Monte Carlo (MC) methods are widely used for Bayesian inference and
optimization in statistics, signal processing and machine learning. A
well-known class of MC methods are Markov Chain Monte Carlo (MCMC) algorithms.
In order to foster better exploration of the state space, specially in
high-dimensional applications, several schemes employing multiple parallel MCMC
chains have been recently introduced. In this work, we describe a novel
parallel interacting MCMC scheme, called {\it orthogonal MCMC} (O-MCMC), where
a set of "vertical" parallel MCMC chains share information using some
"horizontal" MCMC techniques working on the entire population of current
states. More specifically, the vertical chains are led by random-walk
proposals, whereas the horizontal MCMC techniques employ independent proposals,
thus allowing an efficient combination of global exploration and local
approximation. The interaction is contained in these horizontal iterations.

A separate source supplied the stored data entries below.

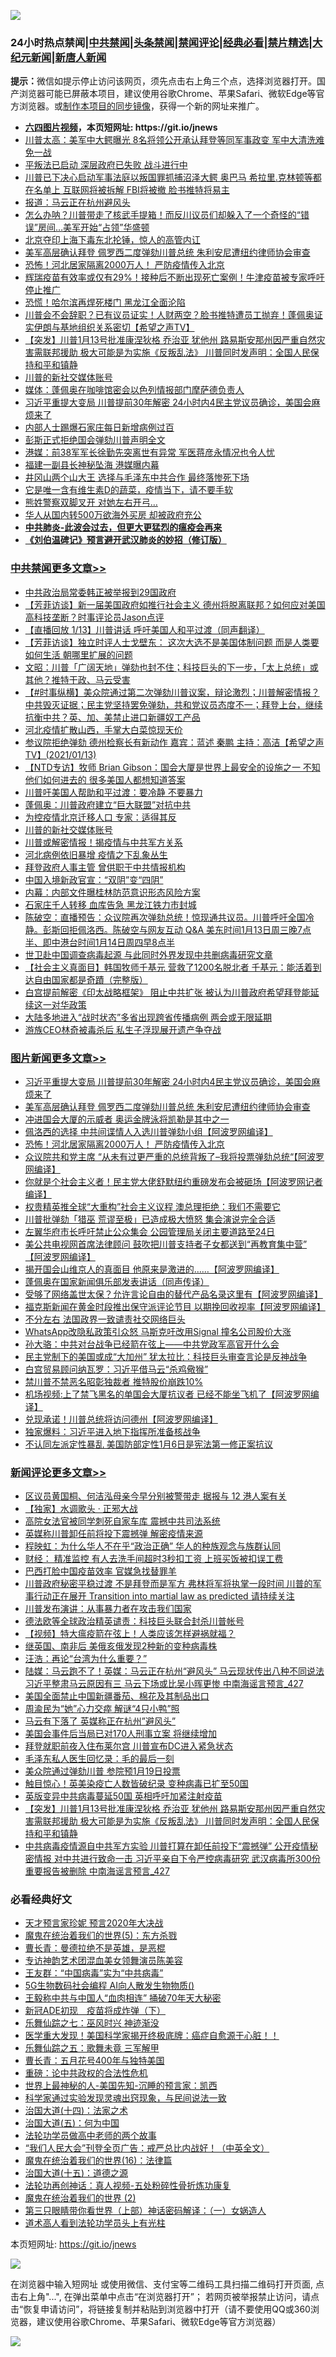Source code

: ![](https://raw.githubusercontent.com/fqnews/bnews/master/64photo/fqnews-qr.jpg)

<div id="tt">
<h3>24小时热点禁闻|<a href="#%E4%B8%AD%E5%85%B1%E7%A6%81%E9%97%BB%E6%9B%B4%E5%A4%9A%E6%96%87%E7%AB%A0">中共禁闻</a>|<a href="#%E5%9B%BE%E7%89%87%E6%96%B0%E9%97%BB%E6%9B%B4%E5%A4%9A%E6%96%87%E7%AB%A0">头条禁闻</a>|<a href="#%E6%96%B0%E9%97%BB%E8%AF%84%E8%AE%BA%E6%9B%B4%E5%A4%9A%E6%96%87%E7%AB%A0">禁闻评论|<a href="#%E5%BF%85%E7%9C%8B%E7%BB%8F%E5%85%B8%E5%A5%BD%E6%96%87">经典必看|<a href="/video.md#%E7%A6%81%E7%89%87%E7%B2%BE%E9%80%89">禁片精选</a>|<a href="https://github.com/fqnews/djy/blob/master/gb/nf1351518.md#1">大纪元新闻</a>|<a href="https://github.com/fqnews/ntdtv/blob/master/gb/prog204.md#1">新唐人新闻</a></h3>
<div><b>提示：</b>微信如提示停止访问该网页，须先点击右上角三个点，选择浏览器打开。国产浏览器可能已屏蔽本项目，建议使用谷歌Chrome、苹果Safari、微软Edge等官方浏览器。或<a href="https://github.com/fqnews/bnews/blob/master/%E5%88%B6%E4%BD%9Cgit%E7%A6%81%E9%97%BB%E9%95%9C%E5%83%8F.md">制作本项目的同步镜像</a>，获得一个新的网址来推广。</div>
<ul>
<li><b><a href="http://d1.bdrive.tk/64.mp4" target="_blank">六四图片视频</a>，本页短网址: https://git.io/jnews</b></li>
<li><a href="/comments/20210113/1466726.md">川普太高：美军中大鳄曝光 8名将领公开承认拜登等同军事政变  军中大清洗难免一战</a></li>
<li><a href="/comments/20210113/1466861.md">平叛法已启动 深层政府已失败 战斗进行中</a></li>
<li><a href="/comments/20210113/1466627.md">川普已下决心启动军事法庭以叛国罪抓捕沼泽大鳄 奥巴马 希拉里.克林顿等都在名单上 互联网将被拆解 FBI将被撤 脸书推特将易主</a></li>
<li><a href="/headline/20210113/1466778.md">报道：马云正在杭州避风头</a></li>
<li><a href="/comments/20210113/1466787.md">怎么办呐？川普带走了核武手提箱！而反川议员们却躲入了一个奇怪的“错误”房间…美军开始“占领”华盛顿</a></li>
<li><a href="/cnnews/20210113/1466728.md">北京夺印上海下毒东北抡锤，惊人的高管内讧</a></li>
<li><a href="/topimagenews/20210114/1467062.md">美军高层确认拜登 佩罗西二度弹劾川普总统 朱利安尼遭纽约律师协会审查</a></li>
<li><a href="/topimagenews/20210113/1466698.md">恐怖！河北居家隔离2000万人！ 严防疫情传入北京</a></li>
<li><a href="/comments/20210113/1466954.md">辉瑞疫苗有效率或仅有29%！接种后不断出现死亡案例！牛津疫苗被专家呼吁停止推广</a></li>
<li><a href="/cbnews/20210113/1466605.md">恐慌！哈尔滨再焊死楼门 黑龙江全面沦陷</a></li>
<li><a href="/cbnews/20210113/1466640.md">川普会不会辞职？已有议员证实！人财两空？脸书推特遭员工抛弃！蓬佩奥证实伊朗与基地组织关系密切【希望之声TV】</a></li>
<li><a href="/comments/20210114/1467127.md">【突发】川普1月13号批准康涅狄格 乔治亚 犹他州 路易斯安那州因严重自然灾害需联邦援助   极大可能是为实施《反叛乱法》  川普同时发声明：全国人民保持和平和镇静</a></li>
<li><a href="/cbnews/20210114/1467140.md">川普的新社交媒体账号</a></li>
<li><a href="/baitai/20210113/1466713.md">媒体：蓬佩奥在咖啡馆密会以色列情报部门摩萨德负责人</a></li>
<li><a href="/topimagenews/20210114/1467182.md">习近平重提大变局 川普提前30年解密 24小时内4民主党议员确诊，美国会麻烦来了</a></li>
<li><a href="/cbnews/20210113/1466638.md">内部人士踢爆石家庄每日新增病例过百</a></li>
<li><a href="/cnnews/20210113/1466652.md">彭斯正式拒绝国会弹劾川普声明全文</a></li>
<li><a href="/cbnews/20210113/1466844.md">港媒：前38军军长徐勤先突离世有异常 军医蒋彦永情况也令人忧</a></li>
<li><a href="/cnnews/20210113/1466903.md">福建一副县长神秘坠海 港媒曝内幕</a></li>
<li><a href="/cbnews/20210113/1466795.md">井冈山两个山大王 选择与毛泽东中共合作 最终落惨死下场</a></li>
<li><a href="/comments/20210113/1466745.md">它是唯一含有维生素D的蔬菜，疫情当下，请不要手软</a></li>
<li><a href="/cbnews/20210113/1466838.md">熊姓警察双脚叉开 对她左右开弓…</a></li>
<li><a href="/cnnews/20210114/1467167.md">华人从国内转500万欲海外买房 却被政府充公</a></li>
<li><b><a href="/comments/20200211/1275071.md" target="_blank">中共肺炎-此波会过去，但更大更猛烈的瘟疫会再来</a></b></li>
<li><b><a href="/comments/20200207/1272816.md" target="_blank">《刘伯温碑记》预言避开武汉肺炎的妙招（修订版）</a></b></li>
</ul>
</div>

<div class="catlist">
<h3><a href="/cbnews/" target="_blank">中共禁闻</a><span><a href="/cbnews/" target="_blank" rel="nofollow">更多文章>></a></span></h3>
<ul>
<li><a href="/cbnews/20210114/1467266.md" target="_blank">中共政治局常委韩正被举报到29国政府</a></li>
<li><a href="/cbnews/20210114/1467265.md" target="_blank">【芳菲访谈】新一届美国政府如推行社会主义 德州将脱离联邦？如何应对美国高科技垄断？时事评论员Jason点评</a></li>
<li><a href="/cbnews/20210114/1467264.md" target="_blank">【直播回放 1/13】川普讲话 呼吁美国人和平过渡（同声翻译）</a></li>
<li><a href="/cbnews/20210114/1467248.md" target="_blank">【芳菲访谈】独立时评人士戈壁东： 这次大选不是美国体制问题 而是人类要如何生活 朝哪里扩展的问题</a></li>
<li><a href="/cbnews/20210114/1467234.md" target="_blank">文昭：川普「广阔天地」弹劾也封不住；科技巨头的下一步，「太上总统」或其他？推特干政、马云受害</a></li>
<li><a href="/cbnews/20210114/1467233.md" target="_blank">【#时事纵横】美众院通过第二次弹劾川普议案，辩论激烈；川普解密情报？中共毁灭证据；民主党坚持罢免弹劾，共和党议员态度不一；拜登上台，继续抗衡中共？英、加、美禁止进口新疆奴工产品</a></li>
<li><a href="/cbnews/20210114/1467232.md" target="_blank">河北疫情扩散山西，手掌大白菜惊现天价</a></li>
<li><a href="/cbnews/20210114/1467228.md" target="_blank">参议院拒绝弹劾 德州检察长有新动作  嘉宾：蓝述 秦鹏  主持：高洁【希望之声TV】(2021/01/13)</a></li>
<li><a href="/cbnews/20210114/1467199.md" target="_blank">【NTD专访】牧师 Brian Gibson：国会大厦是世界上最安全的设施之一 不知他们如何进去的 很多美国人都想知道答案</a></li>
<li><a href="/cbnews/20210114/1467177.md" target="_blank">川普吁美国人帮助和平过渡：要冷静 不要暴力</a></li>
<li><a href="/cbnews/20210114/1467176.md" target="_blank">蓬佩奥：川普政府建立“巨大联盟”对抗中共</a></li>
<li><a href="/cbnews/20210114/1467143.md" target="_blank">为控疫情北京迁移人口 专家：适得其反</a></li>
<li><a href="/cbnews/20210114/1467140.md" target="_blank">川普的新社交媒体账号</a></li>
<li><a href="/cbnews/20210114/1467131.md" target="_blank">川普或解密情报！揭疫情与中共军方关系</a></li>
<li><a href="/cbnews/20210114/1467130.md" target="_blank">河北病例依旧暴增 疫情之下乱象丛生</a></li>
<li><a href="/cbnews/20210114/1467123.md" target="_blank">拜登政府人事主管 曾供职于中共情报机构</a></li>
<li><a href="/cbnews/20210114/1467122.md" target="_blank">中国入境新政官宣：“双阴”变“四阴”</a></li>
<li><a href="/cbnews/20210114/1467121.md" target="_blank">内幕：内部文件曝桂林防范意识形态风险方案</a></li>
<li><a href="/cbnews/20210114/1467120.md" target="_blank">石家庄千人转移 血库告急 黑龙江铁力市封城</a></li>
<li><a href="/cbnews/20210114/1467119.md" target="_blank">陈破空：直播预告：众议院再次弹劾总统！惊现通共议员。川普呼吁全国冷静。彭斯回拒佩洛西。陈破空与网友互动 Q&amp;A 美东时间1月13日周三晚7点半、即中港台时间1月14日周四早8点半</a></li>
<li><a href="/cbnews/20210114/1467114.md" target="_blank">世卫赴中国调查病毒起源 与此同时外界发现中共删病毒研究文章</a></li>
<li><a href="/cbnews/20210114/1467113.md" target="_blank">【社会主义真面目】韩国牧师千基元 营救了1200名脱北者 千基元：能活着到达自由国家都是奇蹟（完整版）</a></li>
<li><a href="/cbnews/20210114/1467107.md" target="_blank">白宫提前解密《印太战略框架》 阻止中共扩张 被认为川普政府希望拜登能延续这一对华政策</a></li>
<li><a href="/cbnews/20210114/1467106.md" target="_blank">大陆多地进入“战时状态”多省出现跨省传播病例 两会或无限延期</a></li>
<li><a href="/cbnews/20210114/1467097.md" target="_blank">游族CEO林奇被毒杀后 私生子浮现展开遗产争夺战</a></li>

</ul>
</div>
<div class="catlist">
<h3><a href="/topimagenews/" target="_blank">图片新闻</a><span><a href="/topimagenews/" target="_blank" rel="nofollow">更多文章>></a></span></h3>
<ul>
<li><a href="/topimagenews/20210114/1467182.md" target="_blank">习近平重提大变局 川普提前30年解密 24小时内4民主党议员确诊，美国会麻烦来了</a></li>
<li><a href="/topimagenews/20210114/1467062.md" target="_blank">美军高层确认拜登 佩罗西二度弹劾川普总统 朱利安尼遭纽约律师协会审查</a></li>
<li><a href="/topimagenews/20210114/1467046.md" target="_blank">冲进国会大厦的示威者 奥运金牌泳将凯勒是其中之一</a></li>
<li><a href="/topimagenews/20210114/1467025.md" target="_blank">佩洛西的选择 中共间谍情人入选川普弹劾小组【阿波罗网编译】</a></li>
<li><a href="/topimagenews/20210113/1466698.md" target="_blank">恐怖！河北居家隔离2000万人！ 严防疫情传入北京</a></li>
<li><a href="/topimagenews/20210113/1466528.md" target="_blank">众议院共和党主席 “从未有过更严重的总统背叛了–我将投票弹劾总统“【阿波罗网编译】</a></li>
<li><a href="/topimagenews/20210113/1466490.md" target="_blank">你就是个社会主义者！民主党大佬舒默纽约重磅发布会被砸场【阿波罗网记者编译】</a></li>
<li><a href="/topimagenews/20210113/1466403.md" target="_blank">权贵精英推全球“大重构”社会主义议程 澳总理拒绝：我们不需要它</a></li>
<li><a href="/topimagenews/20210113/1466316.md" target="_blank">川普批弹劾「猎巫 荒谬至极」已造成极大愤怒 集会演说完全合适</a></li>
<li><a href="/topimagenews/20210113/1466308.md" target="_blank">左翼华府市长呼吁禁止公众集会 公园管理局关闭主要道路至24日</a></li>
<li><a href="/topimagenews/20210113/1466306.md" target="_blank">美公共电视网首席法律顾问 鼓吹把川普支持者子女都送到“再教育集中营” 【阿波罗网编译】</a></li>
<li><a href="/topimagenews/20210113/1466289.md" target="_blank">揭开国会山维京人的真面目 他原来是激进的……【阿波罗网编译】</a></li>
<li><a href="/comments/20210112/1465679.md" target="_blank">蓬佩奥在国家新闻俱乐部发表讲话（同声传译）</a></li>
<li><a href="/topimagenews/20210112/1466219.md" target="_blank">受够了网络盖世太保？允许言论自由的替代产品名录这里有【阿波罗网编译】</a></li>
<li><a href="/topimagenews/20210112/1466179.md" target="_blank">福克斯新闻在黄金时段推出保守派评论节目 以期挽回收视率【阿波罗网编译】</a></li>
<li><a href="/topimagenews/20210112/1466041.md" target="_blank">不分左右 法国政界一致谴责社交网络巨头</a></li>
<li><a href="/topimagenews/20210112/1465936.md" target="_blank">WhatsApp改隐私政策引众怒 马斯克吁改用Signal 撞名公司股价大涨</a></li>
<li><a href="/comments/20210112/1465909.md" target="_blank">孙大骆：中共对台战争已经箭在弦上——中共党政军高官开什么会</a></li>
<li><a href="/topimagenews/20210112/1465782.md" target="_blank">民主党制下的美国或成“大加州” 犹太拉比：科技巨头审查言论是反神战争</a></li>
<li><a href="/topimagenews/20210112/1465723.md" target="_blank">白宫贸易顾问纳瓦罗：习近平借马云“杀鸡儆猴”</a></li>
<li><a href="/topimagenews/20210112/1465662.md" target="_blank">禁川普不禁恶名昭彰独裁者 推特股价崩跌10%</a></li>
<li><a href="/topimagenews/20210111/1465507.md" target="_blank">机场视频:上了禁飞黑名的单国会大厦抗议者 已经不能坐飞机了【阿波罗网编译】</a></li>
<li><a href="/topimagenews/20210111/1465255.md" target="_blank">兑现承诺！川普总统将访问德州【阿波罗网编译】</a></li>
<li><a href="/comments/20210111/1465172.md" target="_blank">独家爆料：习近平进入地下指挥所准备核战争</a></li>
<li><a href="/topimagenews/20210111/1465099.md" target="_blank">不认同左派定性暴乱 美国防部定性1月6日是宪法第一修正案抗议</a></li>

</ul>
</div>
<div class="catlist">
<h3><a href="/comments/" target="_blank">新闻评论</a><span><a href="/comments/" target="_blank" rel="nofollow">更多文章>></a></span></h3>
<ul>
<li><a href="/comments/20210114/1467273.md" target="_blank">区议员黄国桐、何洁泓母亲今早分别被警带走 据报与 12 港人案有关</a></li>
<li><a href="/comments/20210114/1467272.md" target="_blank">【独家】水调歌头 · 正邪大战</a></li>
<li><a href="/comments/20210114/1467271.md" target="_blank">高院女法官被同学刺死自家车库 震撼中共司法系统</a></li>
<li><a href="/comments/20210114/1467258.md" target="_blank">英媒称川普卸任前将投下震撼弹 解密疫情来源</a></li>
<li><a href="/comments/20210114/1467254.md" target="_blank">程映虹：为什么华人不在乎“政治正确” 华人的种族观念与族群认同</a></li>
<li><a href="/comments/20210114/1467253.md" target="_blank">财经： 精准监控 有人去洗手间超时3秒扣工资 上班买饭被扣误工费</a></li>
<li><a href="/comments/20210114/1467250.md" target="_blank">巴西打脸中国疫苗效率 官媒急找替罪羊</a></li>
<li><a href="/comments/20210114/1467249.md" target="_blank">川普政府秘密平稳过渡 不是拜登而是军方 弗林将军将执掌一段时间 川普的军事行动正在展开 Transition into martial law as predicted 请持续关注</a></li>
<li><a href="/comments/20210114/1467247.md" target="_blank">川普发布演讲：从事暴力者在攻击我们国家</a></li>
<li><a href="/comments/20210114/1467242.md" target="_blank">德法欧等全球政治精英谴责：科技巨头联合封杀川普帐号</a></li>
<li><a href="/comments/20210114/1467241.md" target="_blank">【视频】特大瘟疫箭在弦上！人类应该怎样避祸就福？</a></li>
<li><a href="/comments/20210114/1467240.md" target="_blank">继英国、南非后 美俄亥俄发现2种新的变种病毒株</a></li>
<li><a href="/comments/20210114/1467238.md" target="_blank">汪浩：再论“台湾为什么重要？”</a></li>
<li><a href="/comments/20210114/1467230.md" target="_blank">陆媒：马云跑不了！英媒：马云正在杭州“避风头” 马云现状传出八种不同说法 习近平整肃马云原因有三 马云下场或比吴小晖更惨 中南海谣言预言_427</a></li>
<li><a href="/comments/20210114/1467223.md" target="_blank">美国全面禁止中国新疆番茄、棉花及其制品出口</a></li>
<li><a href="/comments/20210114/1467221.md" target="_blank">周渝民为“她”心力交瘁 解谜“4只小鸭”照</a></li>
<li><a href="/comments/20210114/1467212.md" target="_blank">马云有下落了 英媒称正在杭州”避风头”</a></li>
<li><a href="/comments/20210114/1467211.md" target="_blank">美国会事件后当局已对170人刑事立案 将继续增加</a></li>
<li><a href="/comments/20210114/1467210.md" target="_blank">拜登就职前夜入住布莱尔宫 川普宣布DC进入紧急状态</a></li>
<li><a href="/comments/20210114/1467181.md" target="_blank">毛泽东私人医生回忆录：毛的最后一刻</a></li>
<li><a href="/comments/20210114/1467173.md" target="_blank">美众院通过弹劾川普 参院预1月19日投票</a></li>
<li><a href="/comments/20210114/1467129.md" target="_blank">触目惊心！英美染疫亡人数皆破纪录 变种病毒已扩至50国</a></li>
<li><a href="/comments/20210114/1467128.md" target="_blank">英版变异中共病毒蔓延50国 英相呼吁加紧注射疫苗</a></li>
<li><a href="/comments/20210114/1467127.md" target="_blank">【突发】川普1月13号批准康涅狄格 乔治亚 犹他州 路易斯安那州因严重自然灾害需联邦援助   极大可能是为实施《反叛乱法》  川普同时发声明：全国人民保持和平和镇静</a></li>
<li><a href="/comments/20210114/1467118.md" target="_blank">中共病毒疫情源自中共军方实验 川普打算在卸任前投下“震撼弹” 公开疫情秘密情报 对中共进行致命一击 习近平亲自下令严控病毒研究 武汉病毒所300份重要报告被删除 中南海谣言预言_427</a></li>

</ul>
</div>

<div class="catlist">
<h3>必看经典好文</h3>
<ul>
<li><a href="/topimagenews/20200513/1327828.md" target="_blank">天才预言家珍妮 预言2020年大决战</a></li>
<li><a href="/topimagenews/20180524/946967.md" target="_blank">魔鬼在统治着我们的世界(5)：东方杀戮</a></li>
<li><a href="/comments/20180726/727420.md" target="_blank">曹长青：曼德拉绝不是英雄，是恶棍</a></li>
<li><a href="/topimagenews/20180404/923380.md" target="_blank">专访神韵艺术团混血美女领舞演员陈美容</a></li>
<li><a href="/comments/20200318/1295755.md" target="_blank">王友群：“中国病毒”实为“中共病毒”</a></li>
<li><a href="/topimagenews/20200527/1335347.md" target="_blank">5G生物数码社会编程 AI向人散发生物物质()</a></li>
<li><a href="/cbnews/20200730/1371580.md" target="_blank">王毅称中共与中国人“血肉相连” 捅破70年天大秘密</a></li>
<li><a href="/headline/20200908/1392940.md" target="_blank">新冠ADE初现　疫苗将成炸弹（下）</a></li>
<li><a href="/tculture/20190101/792550.md" target="_blank">乐舞仙踪之七：巫风时兴 神迹渐没</a></li>
<li><a href="/comments/20201115/1431139.md" target="_blank">医学重大发现！美国科学家揭开终极底牌：癌症自愈源于心脏！！</a></li>
<li><a href="/tculture/20170715/791820.md" target="_blank">乐舞仙踪之五：歌舞未竟 三军解甲</a></li>
<li><a href="/comments/20200713/1359796.md" target="_blank">曹长青：五月花号400年与独特美国</a></li>
<li><a href="/comments/20200705/783271.md" target="_blank">重磅：论中共政权的合法性危机</a></li>
<li><a href="/comments/20200605/783244.md" target="_blank">世界上最神秘的人-美国先知-沉睡的预言家：凯西</a></li>
<li><a href="/comments/20200921/1400587.md" target="_blank">科学家通过实验发现灵魂出窍现象，与民间说法一致</a></li>
<li><a href="/cbnews/20180320/916962.md" target="_blank">治国大道(十四)：法家之术</a></li>
<li><a href="/cbnews/20180311/913065.md" target="_blank">治国大道(五)：何为中国</a></li>
<li><a href="/comments/20200629/1352533.md" target="_blank">法轮功学员做高中老师的两个故事</a></li>
<li><a href="/comments/20201213/1446945.md" target="_blank">&#8220;我们人民大会&#8221;刊登全页广告：戒严总比内战好！（中英全文）</a></li>
<li><a href="/topimagenews/20180615/958090.md" target="_blank">魔鬼在统治着我们的世界(16)：法律篇</a></li>
<li><a href="/topimagenews/20180322/917868.md" target="_blank">治国大道(十五)：道德之源</a></li>
<li><a href="/comments/20190516/1128964.md" target="_blank">法轮功再创神话：真人视频-五处粉碎性骨折炼功康复</a></li>
<li><a href="/topimagenews/20180520/944940.md" target="_blank">魔鬼在统治着我们的世界 (2)</a></li>
<li><a href="/comments/20200426/1319648.md" target="_blank">第三只眼睛带你看世界（上部）神话密码解译：（一）女娲造人</a></li>
<li><a href="/comments/20200227/1284657.md" target="_blank">道术高人看到法轮功学员头上有光柱</a></li>

</ul>
</div>

本页短网址: https://git.io/jnews

![](https://raw.githubusercontent.com/fqnews/bnews/master/64photo/fqnews-qr.jpg)

在浏览器中输入短网址 或使用微信、支付宝等二维码工具扫描二维码打开页面, 点击右上角"...", 在弹出菜单中点击“在浏览器打开”； 若网页被举报禁止访问，请点击“恢复申请访问”，将链接复制并粘贴到浏览器中打开（请不要使用QQ或360浏览器，建议使用谷歌Chrome、苹果Safari、微软Edge等官方浏览器）

![](https://raw.githubusercontent.com/fqnews/bnews/master/64photo/wx.jpg)
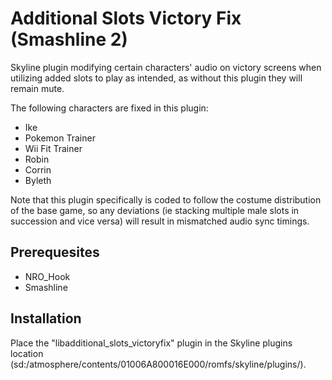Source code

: # Additional Slots Victory Fix (Smashline 2)

Skyline plugin modifying certain characters' audio on victory screens when utilizing added slots to play as intended, as without this plugin they will remain mute.

The following characters are fixed in this plugin:
* Ike
* Pokemon Trainer
* Wii Fit Trainer
* Robin
* Corrin
* Byleth

Note that this plugin specifically is coded to follow the costume distribution of the base game, so any deviations (ie stacking multiple male slots in succession and vice versa) will result in mismatched audio sync timings.

## Prerequesites
* NRO_Hook
* Smashline

## Installation
Place the "libadditional_slots_victoryfix" plugin in the Skyline plugins location (sd:/atmosphere/contents/01006A800016E000/romfs/skyline/plugins/).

Within the analysis of different implementations of O-MCMC, novel schemes in
order to reduce the overall computational cost of parallel multiple try
Metropolis (MTM) chains are also presented. Furthermore, a modified version of
O-MCMC for optimization is provided by considering parallel simulated annealing
(SA) algorithms. Numerical results show the advantages of the proposed sampling
scheme in terms of efficiency in the estimation, as well as robustness in terms
of independence with respect to initial values and the choice of the
parameters